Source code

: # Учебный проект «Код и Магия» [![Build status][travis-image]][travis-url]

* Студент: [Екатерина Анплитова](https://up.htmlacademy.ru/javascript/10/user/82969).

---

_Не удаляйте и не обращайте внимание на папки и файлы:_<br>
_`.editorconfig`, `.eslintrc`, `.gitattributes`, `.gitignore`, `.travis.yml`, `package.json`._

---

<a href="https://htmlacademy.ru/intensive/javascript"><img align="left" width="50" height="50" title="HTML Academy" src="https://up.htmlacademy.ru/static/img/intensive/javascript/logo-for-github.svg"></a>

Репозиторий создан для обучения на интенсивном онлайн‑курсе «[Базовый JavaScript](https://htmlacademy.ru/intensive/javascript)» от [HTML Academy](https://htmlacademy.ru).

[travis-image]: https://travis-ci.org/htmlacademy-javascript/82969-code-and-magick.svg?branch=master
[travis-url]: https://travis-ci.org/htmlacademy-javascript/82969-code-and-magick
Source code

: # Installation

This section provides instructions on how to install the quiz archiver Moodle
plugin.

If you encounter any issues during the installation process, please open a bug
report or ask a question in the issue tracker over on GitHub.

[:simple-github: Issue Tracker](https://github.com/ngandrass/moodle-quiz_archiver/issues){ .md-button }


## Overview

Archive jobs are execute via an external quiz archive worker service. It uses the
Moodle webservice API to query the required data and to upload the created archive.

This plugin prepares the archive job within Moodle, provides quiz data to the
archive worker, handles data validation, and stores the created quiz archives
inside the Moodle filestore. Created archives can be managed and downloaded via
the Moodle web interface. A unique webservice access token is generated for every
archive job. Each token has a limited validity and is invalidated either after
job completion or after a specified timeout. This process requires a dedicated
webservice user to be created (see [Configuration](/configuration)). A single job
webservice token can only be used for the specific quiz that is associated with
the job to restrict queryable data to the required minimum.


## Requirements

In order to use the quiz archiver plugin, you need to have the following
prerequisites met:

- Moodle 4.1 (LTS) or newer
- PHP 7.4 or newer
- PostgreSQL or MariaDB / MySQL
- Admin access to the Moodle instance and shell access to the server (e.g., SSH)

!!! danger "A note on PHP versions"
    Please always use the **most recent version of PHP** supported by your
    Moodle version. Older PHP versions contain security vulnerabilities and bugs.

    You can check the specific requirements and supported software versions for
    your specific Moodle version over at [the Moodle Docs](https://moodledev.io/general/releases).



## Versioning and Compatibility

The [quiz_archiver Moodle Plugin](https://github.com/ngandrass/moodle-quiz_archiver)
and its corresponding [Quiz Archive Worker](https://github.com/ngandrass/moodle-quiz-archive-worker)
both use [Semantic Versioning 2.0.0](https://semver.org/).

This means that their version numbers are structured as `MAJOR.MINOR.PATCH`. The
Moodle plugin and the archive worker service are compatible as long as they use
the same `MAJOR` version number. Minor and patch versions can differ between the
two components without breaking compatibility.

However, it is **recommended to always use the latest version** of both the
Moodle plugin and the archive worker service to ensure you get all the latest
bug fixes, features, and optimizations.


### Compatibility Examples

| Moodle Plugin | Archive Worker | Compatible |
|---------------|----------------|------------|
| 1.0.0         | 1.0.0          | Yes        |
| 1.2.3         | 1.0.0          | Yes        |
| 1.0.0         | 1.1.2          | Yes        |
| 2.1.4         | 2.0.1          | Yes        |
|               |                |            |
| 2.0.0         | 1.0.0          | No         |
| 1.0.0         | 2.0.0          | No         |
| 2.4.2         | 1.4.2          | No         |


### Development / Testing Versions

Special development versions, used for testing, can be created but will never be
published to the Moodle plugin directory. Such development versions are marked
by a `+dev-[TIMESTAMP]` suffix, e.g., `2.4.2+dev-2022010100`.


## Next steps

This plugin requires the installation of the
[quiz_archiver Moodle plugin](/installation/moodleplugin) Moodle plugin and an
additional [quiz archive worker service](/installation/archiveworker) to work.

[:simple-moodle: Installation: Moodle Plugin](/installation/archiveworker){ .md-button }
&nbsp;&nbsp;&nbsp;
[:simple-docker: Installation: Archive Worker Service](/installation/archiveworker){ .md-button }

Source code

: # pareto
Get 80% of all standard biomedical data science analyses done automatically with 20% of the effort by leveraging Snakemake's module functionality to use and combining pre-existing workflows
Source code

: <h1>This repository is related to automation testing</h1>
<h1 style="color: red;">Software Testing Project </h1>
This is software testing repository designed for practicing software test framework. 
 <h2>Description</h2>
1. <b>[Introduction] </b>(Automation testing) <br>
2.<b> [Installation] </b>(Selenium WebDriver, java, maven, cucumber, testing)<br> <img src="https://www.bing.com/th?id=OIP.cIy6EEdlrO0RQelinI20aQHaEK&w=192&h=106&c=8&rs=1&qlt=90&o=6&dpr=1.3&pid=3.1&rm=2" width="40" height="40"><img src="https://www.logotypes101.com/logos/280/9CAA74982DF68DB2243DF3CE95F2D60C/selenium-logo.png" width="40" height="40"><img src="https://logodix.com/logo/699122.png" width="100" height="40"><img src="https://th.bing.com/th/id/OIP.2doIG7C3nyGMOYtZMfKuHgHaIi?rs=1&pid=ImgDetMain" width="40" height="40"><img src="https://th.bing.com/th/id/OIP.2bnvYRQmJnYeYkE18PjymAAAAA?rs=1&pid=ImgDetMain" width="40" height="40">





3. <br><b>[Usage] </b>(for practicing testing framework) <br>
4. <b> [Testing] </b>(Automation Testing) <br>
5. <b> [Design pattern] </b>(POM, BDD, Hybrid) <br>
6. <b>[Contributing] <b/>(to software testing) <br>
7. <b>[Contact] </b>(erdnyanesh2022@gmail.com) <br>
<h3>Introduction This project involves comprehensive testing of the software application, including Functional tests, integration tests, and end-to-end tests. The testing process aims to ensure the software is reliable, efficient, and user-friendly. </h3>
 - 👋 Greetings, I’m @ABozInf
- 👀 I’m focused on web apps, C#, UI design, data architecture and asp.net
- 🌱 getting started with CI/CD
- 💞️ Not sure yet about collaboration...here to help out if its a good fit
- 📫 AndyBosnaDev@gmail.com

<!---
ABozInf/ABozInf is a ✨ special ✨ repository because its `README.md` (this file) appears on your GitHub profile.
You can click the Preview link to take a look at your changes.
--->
•••
Reproduce the whole listing above, word for word.

* **Result of the exercise**:
Source code

: # Учебный проект «Код и Магия» [![Build status][travis-image]][travis-url]

* Студент: [Екатерина Анплитова](https://up.htmlacademy.ru/javascript/10/user/82969).

---

_Не удаляйте и не обращайте внимание на папки и файлы:_<br>
_`.editorconfig`, `.eslintrc`, `.gitattributes`, `.gitignore`, `.travis.yml`, `package.json`._

---

<a href="https://htmlacademy.ru/intensive/javascript"><img align="left" width="50" height="50" title="HTML Academy" src="https://up.htmlacademy.ru/static/img/intensive/javascript/logo-for-github.svg"></a>

Репозиторий создан для обучения на интенсивном онлайн‑курсе «[Базовый JavaScript](https://htmlacademy.ru/intensive/javascript)» от [HTML Academy](https://htmlacademy.ru).

[travis-image]: https://travis-ci.org/htmlacademy-javascript/82969-code-and-magick.svg?branch=master
[travis-url]: https://travis-ci.org/htmlacademy-javascript/82969-code-and-magick
Source code

: # Installation

This section provides instructions on how to install the quiz archiver Moodle
plugin.

If you encounter any issues during the installation process, please open a bug
report or ask a question in the issue tracker over on GitHub.

[:simple-github: Issue Tracker](https://github.com/ngandrass/moodle-quiz_archiver/issues){ .md-button }


## Overview

Archive jobs are execute via an external quiz archive worker service. It uses the
Moodle webservice API to query the required data and to upload the created archive.

This plugin prepares the archive job within Moodle, provides quiz data to the
archive worker, handles data validation, and stores the created quiz archives
inside the Moodle filestore. Created archives can be managed and downloaded via
the Moodle web interface. A unique webservice access token is generated for every
archive job. Each token has a limited validity and is invalidated either after
job completion or after a specified timeout. This process requires a dedicated
webservice user to be created (see [Configuration](/configuration)). A single job
webservice token can only be used for the specific quiz that is associated with
the job to restrict queryable data to the required minimum.


## Requirements

In order to use the quiz archiver plugin, you need to have the following
prerequisites met:

- Moodle 4.1 (LTS) or newer
- PHP 7.4 or newer
- PostgreSQL or MariaDB / MySQL
- Admin access to the Moodle instance and shell access to the server (e.g., SSH)

!!! danger "A note on PHP versions"
    Please always use the **most recent version of PHP** supported by your
    Moodle version. Older PHP versions contain security vulnerabilities and bugs.

    You can check the specific requirements and supported software versions for
    your specific Moodle version over at [the Moodle Docs](https://moodledev.io/general/releases).



## Versioning and Compatibility

The [quiz_archiver Moodle Plugin](https://github.com/ngandrass/moodle-quiz_archiver)
and its corresponding [Quiz Archive Worker](https://github.com/ngandrass/moodle-quiz-archive-worker)
both use [Semantic Versioning 2.0.0](https://semver.org/).

This means that their version numbers are structured as `MAJOR.MINOR.PATCH`. The
Moodle plugin and the archive worker service are compatible as long as they use
the same `MAJOR` version number. Minor and patch versions can differ between the
two components without breaking compatibility.

However, it is **recommended to always use the latest version** of both the
Moodle plugin and the archive worker service to ensure you get all the latest
bug fixes, features, and optimizations.


### Compatibility Examples

| Moodle Plugin | Archive Worker | Compatible |
|---------------|----------------|------------|
| 1.0.0         | 1.0.0          | Yes        |
| 1.2.3         | 1.0.0          | Yes        |
| 1.0.0         | 1.1.2          | Yes        |
| 2.1.4         | 2.0.1          | Yes        |
|               |                |            |
| 2.0.0         | 1.0.0          | No         |
| 1.0.0         | 2.0.0          | No         |
| 2.4.2         | 1.4.2          | No         |


### Development / Testing Versions

Special development versions, used for testing, can be created but will never be
published to the Moodle plugin directory. Such development versions are marked
by a `+dev-[TIMESTAMP]` suffix, e.g., `2.4.2+dev-2022010100`.


## Next steps

This plugin requires the installation of the
[quiz_archiver Moodle plugin](/installation/moodleplugin) Moodle plugin and an
additional [quiz archive worker service](/installation/archiveworker) to work.

[:simple-moodle: Installation: Moodle Plugin](/installation/archiveworker){ .md-button }
&nbsp;&nbsp;&nbsp;
[:simple-docker: Installation: Archive Worker Service](/installation/archiveworker){ .md-button }

Source code

: # pareto
Get 80% of all standard biomedical data science analyses done automatically with 20% of the effort by leveraging Snakemake's module functionality to use and combining pre-existing workflows
Source code

: <h1>This repository is related to automation testing</h1>
<h1 style="color: red;">Software Testing Project </h1>
This is software testing repository designed for practicing software test framework. 
 <h2>Description</h2>
1. <b>[Introduction] </b>(Automation testing) <br>
2.<b> [Installation] </b>(Selenium WebDriver, java, maven, cucumber, testing)<br> <img src="https://www.bing.com/th?id=OIP.cIy6EEdlrO0RQelinI20aQHaEK&w=192&h=106&c=8&rs=1&qlt=90&o=6&dpr=1.3&pid=3.1&rm=2" width="40" height="40"><img src="https://www.logotypes101.com/logos/280/9CAA74982DF68DB2243DF3CE95F2D60C/selenium-logo.png" width="40" height="40"><img src="https://logodix.com/logo/699122.png" width="100" height="40"><img src="https://th.bing.com/th/id/OIP.2doIG7C3nyGMOYtZMfKuHgHaIi?rs=1&pid=ImgDetMain" width="40" height="40"><img src="https://th.bing.com/th/id/OIP.2bnvYRQmJnYeYkE18PjymAAAAA?rs=1&pid=ImgDetMain" width="40" height="40">





3. <br><b>[Usage] </b>(for practicing testing framework) <br>
4. <b> [Testing] </b>(Automation Testing) <br>
5. <b> [Design pattern] </b>(POM, BDD, Hybrid) <br>
6. <b>[Contributing] <b/>(to software testing) <br>
7. <b>[Contact] </b>(erdnyanesh2022@gmail.com) <br>
<h3>Introduction This project involves comprehensive testing of the software application, including Functional tests, integration tests, and end-to-end tests. The testing process aims to ensure the software is reliable, efficient, and user-friendly. </h3>
 - 👋 Greetings, I’m @ABozInf
- 👀 I’m focused on web apps, C#, UI design, data architecture and asp.net
- 🌱 getting started with CI/CD
- 💞️ Not sure yet about collaboration...here to help out if its a good fit
- 📫 AndyBosnaDev@gmail.com

<!---
ABozInf/ABozInf is a ✨ special ✨ repository because its `README.md` (this file) appears on your GitHub profile.
You can click the Preview link to take a look at your changes.
--->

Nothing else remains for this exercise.